What you will do: Print the listing below again from the line that contains "Pokémon Showdown's streams" onward, keeping every line exact and leaving out the lines before it.

Data records:

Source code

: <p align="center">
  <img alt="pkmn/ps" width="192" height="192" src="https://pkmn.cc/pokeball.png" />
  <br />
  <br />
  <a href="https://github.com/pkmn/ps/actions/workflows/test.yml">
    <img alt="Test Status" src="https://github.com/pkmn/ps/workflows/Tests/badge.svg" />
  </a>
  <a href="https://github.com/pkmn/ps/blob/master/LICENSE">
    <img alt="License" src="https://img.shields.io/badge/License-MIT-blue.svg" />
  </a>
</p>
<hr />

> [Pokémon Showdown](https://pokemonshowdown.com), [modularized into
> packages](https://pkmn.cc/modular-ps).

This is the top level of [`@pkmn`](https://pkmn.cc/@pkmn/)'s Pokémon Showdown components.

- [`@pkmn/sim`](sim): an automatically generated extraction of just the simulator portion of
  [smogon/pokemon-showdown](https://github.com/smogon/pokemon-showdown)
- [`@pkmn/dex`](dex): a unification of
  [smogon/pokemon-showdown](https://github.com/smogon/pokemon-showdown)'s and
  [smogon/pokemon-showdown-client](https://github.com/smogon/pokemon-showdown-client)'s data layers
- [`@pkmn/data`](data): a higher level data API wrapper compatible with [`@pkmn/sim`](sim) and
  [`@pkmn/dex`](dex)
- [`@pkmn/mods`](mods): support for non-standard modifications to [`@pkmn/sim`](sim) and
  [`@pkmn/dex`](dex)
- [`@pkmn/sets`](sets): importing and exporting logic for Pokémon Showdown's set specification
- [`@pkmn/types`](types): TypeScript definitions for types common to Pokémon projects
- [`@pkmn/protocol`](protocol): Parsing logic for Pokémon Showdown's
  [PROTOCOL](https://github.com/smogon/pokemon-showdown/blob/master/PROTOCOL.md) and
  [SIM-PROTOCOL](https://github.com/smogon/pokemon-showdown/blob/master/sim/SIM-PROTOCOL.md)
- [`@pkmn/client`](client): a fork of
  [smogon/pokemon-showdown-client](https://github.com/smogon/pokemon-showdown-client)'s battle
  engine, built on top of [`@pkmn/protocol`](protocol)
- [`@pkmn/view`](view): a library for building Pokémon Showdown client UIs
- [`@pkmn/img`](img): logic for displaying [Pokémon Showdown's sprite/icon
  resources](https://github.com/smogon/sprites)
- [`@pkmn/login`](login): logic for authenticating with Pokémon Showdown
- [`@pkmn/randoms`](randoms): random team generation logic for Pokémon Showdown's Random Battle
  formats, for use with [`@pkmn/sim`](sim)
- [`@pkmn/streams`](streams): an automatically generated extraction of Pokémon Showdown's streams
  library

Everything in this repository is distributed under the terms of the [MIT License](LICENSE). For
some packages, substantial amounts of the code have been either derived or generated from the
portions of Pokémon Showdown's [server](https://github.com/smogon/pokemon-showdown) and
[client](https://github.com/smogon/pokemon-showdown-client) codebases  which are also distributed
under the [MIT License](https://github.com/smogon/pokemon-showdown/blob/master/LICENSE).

Result for this exercise:
- [`@pkmn/streams`](streams): an automatically generated extraction of Pokémon Showdown's streams
  library

Everything in this repository is distributed under the terms of the [MIT License](LICENSE). For
some packages, substantial amounts of the code have been either derived or generated from the
portions of Pokémon Showdown's [server](https://github.com/smogon/pokemon-showdown) and
[client](https://github.com/smogon/pokemon-showdown-client) codebases  which are also distributed
under the [MIT License](https://github.com/smogon/pokemon-showdown/blob/master/LICENSE).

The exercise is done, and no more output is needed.